• _Data to process_
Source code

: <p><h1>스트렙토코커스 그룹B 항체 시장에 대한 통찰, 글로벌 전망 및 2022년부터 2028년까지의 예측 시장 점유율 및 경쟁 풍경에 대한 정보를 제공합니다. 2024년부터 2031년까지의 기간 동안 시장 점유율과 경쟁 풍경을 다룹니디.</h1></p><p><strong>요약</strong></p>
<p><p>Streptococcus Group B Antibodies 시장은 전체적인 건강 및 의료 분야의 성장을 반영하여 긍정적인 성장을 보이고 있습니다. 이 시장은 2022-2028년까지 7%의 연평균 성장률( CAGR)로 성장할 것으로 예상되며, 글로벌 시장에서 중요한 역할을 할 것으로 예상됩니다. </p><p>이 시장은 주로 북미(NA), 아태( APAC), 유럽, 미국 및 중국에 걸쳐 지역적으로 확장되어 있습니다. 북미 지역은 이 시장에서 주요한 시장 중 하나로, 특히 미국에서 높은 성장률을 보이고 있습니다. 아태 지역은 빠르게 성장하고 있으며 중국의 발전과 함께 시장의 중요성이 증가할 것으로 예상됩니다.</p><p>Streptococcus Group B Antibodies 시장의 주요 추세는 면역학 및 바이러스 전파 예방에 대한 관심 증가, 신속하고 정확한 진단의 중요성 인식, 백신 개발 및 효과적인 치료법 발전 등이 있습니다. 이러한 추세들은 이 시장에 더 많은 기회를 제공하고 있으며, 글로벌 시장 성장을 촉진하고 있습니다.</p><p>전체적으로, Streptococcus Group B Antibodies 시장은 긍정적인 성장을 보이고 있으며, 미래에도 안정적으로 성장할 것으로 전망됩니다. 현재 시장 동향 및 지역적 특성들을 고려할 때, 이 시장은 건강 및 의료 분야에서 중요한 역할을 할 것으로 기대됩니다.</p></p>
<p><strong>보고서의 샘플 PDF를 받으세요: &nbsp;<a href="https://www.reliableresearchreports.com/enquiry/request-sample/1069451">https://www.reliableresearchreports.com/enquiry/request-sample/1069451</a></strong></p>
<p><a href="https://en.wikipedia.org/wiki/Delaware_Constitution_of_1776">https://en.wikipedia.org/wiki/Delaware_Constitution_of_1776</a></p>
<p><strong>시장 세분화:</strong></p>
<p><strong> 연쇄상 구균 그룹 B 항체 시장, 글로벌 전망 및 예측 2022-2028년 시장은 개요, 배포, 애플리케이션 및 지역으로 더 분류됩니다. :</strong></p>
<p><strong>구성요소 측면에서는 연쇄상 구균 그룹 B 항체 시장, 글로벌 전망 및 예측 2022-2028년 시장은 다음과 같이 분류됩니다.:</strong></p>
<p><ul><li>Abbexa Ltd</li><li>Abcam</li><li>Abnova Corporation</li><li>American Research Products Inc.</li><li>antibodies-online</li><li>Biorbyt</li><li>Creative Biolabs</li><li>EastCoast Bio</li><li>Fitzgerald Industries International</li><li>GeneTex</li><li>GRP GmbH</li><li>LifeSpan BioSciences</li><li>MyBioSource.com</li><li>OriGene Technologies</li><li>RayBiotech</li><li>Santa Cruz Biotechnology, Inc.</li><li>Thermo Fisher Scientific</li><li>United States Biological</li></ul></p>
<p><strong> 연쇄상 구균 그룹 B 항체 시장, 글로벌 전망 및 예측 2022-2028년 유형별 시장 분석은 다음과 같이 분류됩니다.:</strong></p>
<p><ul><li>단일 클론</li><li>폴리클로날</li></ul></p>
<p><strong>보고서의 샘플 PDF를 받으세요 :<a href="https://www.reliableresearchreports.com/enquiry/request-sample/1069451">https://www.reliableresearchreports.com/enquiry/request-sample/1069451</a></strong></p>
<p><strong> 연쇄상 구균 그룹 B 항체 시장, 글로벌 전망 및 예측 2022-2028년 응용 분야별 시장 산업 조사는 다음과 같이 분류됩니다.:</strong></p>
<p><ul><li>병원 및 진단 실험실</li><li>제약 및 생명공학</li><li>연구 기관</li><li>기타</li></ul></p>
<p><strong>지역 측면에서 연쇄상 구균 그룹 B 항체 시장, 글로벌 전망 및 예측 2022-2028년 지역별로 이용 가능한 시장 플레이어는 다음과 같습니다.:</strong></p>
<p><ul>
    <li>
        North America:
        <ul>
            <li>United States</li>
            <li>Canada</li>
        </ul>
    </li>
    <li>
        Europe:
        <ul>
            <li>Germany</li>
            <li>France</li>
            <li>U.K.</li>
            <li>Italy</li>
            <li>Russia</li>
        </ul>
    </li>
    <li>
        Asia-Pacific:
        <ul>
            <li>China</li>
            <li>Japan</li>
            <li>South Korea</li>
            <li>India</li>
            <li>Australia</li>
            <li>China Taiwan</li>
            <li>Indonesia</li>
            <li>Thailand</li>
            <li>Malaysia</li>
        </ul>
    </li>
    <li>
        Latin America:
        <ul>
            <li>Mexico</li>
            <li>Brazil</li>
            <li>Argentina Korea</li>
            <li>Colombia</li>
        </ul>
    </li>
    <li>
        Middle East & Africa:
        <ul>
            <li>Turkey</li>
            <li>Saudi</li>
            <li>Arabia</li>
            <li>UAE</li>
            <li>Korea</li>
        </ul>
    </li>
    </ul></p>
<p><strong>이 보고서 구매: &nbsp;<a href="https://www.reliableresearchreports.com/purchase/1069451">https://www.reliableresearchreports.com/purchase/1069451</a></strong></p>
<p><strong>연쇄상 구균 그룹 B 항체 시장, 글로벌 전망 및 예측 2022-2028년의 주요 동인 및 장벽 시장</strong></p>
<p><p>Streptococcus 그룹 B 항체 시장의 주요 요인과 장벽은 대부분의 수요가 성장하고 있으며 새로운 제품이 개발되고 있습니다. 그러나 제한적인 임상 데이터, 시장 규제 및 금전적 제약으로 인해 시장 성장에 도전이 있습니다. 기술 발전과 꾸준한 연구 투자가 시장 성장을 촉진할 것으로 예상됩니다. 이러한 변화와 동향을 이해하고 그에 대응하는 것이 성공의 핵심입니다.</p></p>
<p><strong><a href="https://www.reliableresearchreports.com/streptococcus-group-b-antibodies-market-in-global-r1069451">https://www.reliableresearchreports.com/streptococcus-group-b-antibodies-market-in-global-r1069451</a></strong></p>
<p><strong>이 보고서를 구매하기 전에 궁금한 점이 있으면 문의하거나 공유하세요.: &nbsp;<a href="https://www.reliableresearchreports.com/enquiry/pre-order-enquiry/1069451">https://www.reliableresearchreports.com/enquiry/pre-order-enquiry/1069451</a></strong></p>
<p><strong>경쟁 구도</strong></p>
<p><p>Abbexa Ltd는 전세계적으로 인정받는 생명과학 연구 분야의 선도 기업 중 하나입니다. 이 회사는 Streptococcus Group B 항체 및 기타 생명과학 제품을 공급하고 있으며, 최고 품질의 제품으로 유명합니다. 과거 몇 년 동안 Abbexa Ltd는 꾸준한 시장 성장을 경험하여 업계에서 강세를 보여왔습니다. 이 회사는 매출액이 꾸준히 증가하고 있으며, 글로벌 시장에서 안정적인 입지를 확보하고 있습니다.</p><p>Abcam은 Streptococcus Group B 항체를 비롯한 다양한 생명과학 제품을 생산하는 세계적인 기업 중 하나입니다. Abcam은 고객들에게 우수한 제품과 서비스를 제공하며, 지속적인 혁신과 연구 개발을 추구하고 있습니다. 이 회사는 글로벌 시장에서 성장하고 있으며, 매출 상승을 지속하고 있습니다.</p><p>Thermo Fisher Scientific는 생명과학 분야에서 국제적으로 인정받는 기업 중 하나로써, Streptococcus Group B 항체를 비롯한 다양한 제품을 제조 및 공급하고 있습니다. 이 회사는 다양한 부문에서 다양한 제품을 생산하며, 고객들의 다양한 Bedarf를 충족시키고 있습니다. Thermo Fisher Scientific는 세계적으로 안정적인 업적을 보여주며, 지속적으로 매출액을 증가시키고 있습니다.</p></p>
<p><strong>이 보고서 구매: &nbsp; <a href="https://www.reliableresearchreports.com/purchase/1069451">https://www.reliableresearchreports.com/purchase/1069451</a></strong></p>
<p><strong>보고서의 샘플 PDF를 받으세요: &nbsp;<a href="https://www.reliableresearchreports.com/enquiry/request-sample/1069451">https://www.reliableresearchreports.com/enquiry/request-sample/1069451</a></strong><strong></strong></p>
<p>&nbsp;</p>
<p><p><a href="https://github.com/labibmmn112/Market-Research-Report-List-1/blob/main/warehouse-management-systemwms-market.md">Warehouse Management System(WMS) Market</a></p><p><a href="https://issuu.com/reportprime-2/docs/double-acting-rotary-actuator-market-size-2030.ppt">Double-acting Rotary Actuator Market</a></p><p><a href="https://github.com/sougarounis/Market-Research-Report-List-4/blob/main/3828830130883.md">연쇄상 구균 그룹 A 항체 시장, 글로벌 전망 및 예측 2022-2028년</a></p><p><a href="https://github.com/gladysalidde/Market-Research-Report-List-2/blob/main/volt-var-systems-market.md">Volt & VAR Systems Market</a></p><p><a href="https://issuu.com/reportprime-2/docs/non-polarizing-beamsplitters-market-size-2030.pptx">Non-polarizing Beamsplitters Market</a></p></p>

• _Work instruction_
Look above for the line with "<li>Colombia</li>" and the line with "<p><p>Abbexa Ltd는 전세계적으로". Retype those two lines and every line between them exactly, adding nothing.

• _Exercise result_
            <li>Colombia</li>
        </ul>
    </li>
    <li>
        Middle East & Africa:
        <ul>
            <li>Turkey</li>
            <li>Saudi</li>
            <li>Arabia</li>
            <li>UAE</li>
            <li>Korea</li>
        </ul>
    </li>
    </ul></p>
<p><strong>이 보고서 구매: &nbsp;<a href="https://www.reliableresearchreports.com/purchase/1069451">https://www.reliableresearchreports.com/purchase/1069451</a></strong></p>
<p><strong>연쇄상 구균 그룹 B 항체 시장, 글로벌 전망 및 예측 2022-2028년의 주요 동인 및 장벽 시장</strong></p>
<p><p>Streptococcus 그룹 B 항체 시장의 주요 요인과 장벽은 대부분의 수요가 성장하고 있으며 새로운 제품이 개발되고 있습니다. 그러나 제한적인 임상 데이터, 시장 규제 및 금전적 제약으로 인해 시장 성장에 도전이 있습니다. 기술 발전과 꾸준한 연구 투자가 시장 성장을 촉진할 것으로 예상됩니다. 이러한 변화와 동향을 이해하고 그에 대응하는 것이 성공의 핵심입니다.</p></p>
<p><strong><a href="https://www.reliableresearchreports.com/streptococcus-group-b-antibodies-market-in-global-r1069451">https://www.reliableresearchreports.com/streptococcus-group-b-antibodies-market-in-global-r1069451</a></strong></p>
<p><strong>이 보고서를 구매하기 전에 궁금한 점이 있으면 문의하거나 공유하세요.: &nbsp;<a href="https://www.reliableresearchreports.com/enquiry/pre-order-enquiry/1069451">https://www.reliableresearchreports.com/enquiry/pre-order-enquiry/1069451</a></strong></p>
<p><strong>경쟁 구도</strong></p>
<p><p>Abbexa Ltd는 전세계적으로 인정받는 생명과학 연구 분야의 선도 기업 중 하나입니다. 이 회사는 Streptococcus Group B 항체 및 기타 생명과학 제품을 공급하고 있으며, 최고 품질의 제품으로 유명합니다. 과거 몇 년 동안 Abbexa Ltd는 꾸준한 시장 성장을 경험하여 업계에서 강세를 보여왔습니다. 이 회사는 매출액이 꾸준히 증가하고 있으며, 글로벌 시장에서 안정적인 입지를 확보하고 있습니다.</p><p>Abcam은 Streptococcus Group B 항체를 비롯한 다양한 생명과학 제품을 생산하는 세계적인 기업 중 하나입니다. Abcam은 고객들에게 우수한 제품과 서비스를 제공하며, 지속적인 혁신과 연구 개발을 추구하고 있습니다. 이 회사는 글로벌 시장에서 성장하고 있으며, 매출 상승을 지속하고 있습니다.</p><p>Thermo Fisher Scientific는 생명과학 분야에서 국제적으로 인정받는 기업 중 하나로써, Streptococcus Group B 항체를 비롯한 다양한 제품을 제조 및 공급하고 있습니다. 이 회사는 다양한 부문에서 다양한 제품을 생산하며, 고객들의 다양한 Bedarf를 충족시키고 있습니다. Thermo Fisher Scientific는 세계적으로 안정적인 업적을 보여주며, 지속적으로 매출액을 증가시키고 있습니다.</p></p>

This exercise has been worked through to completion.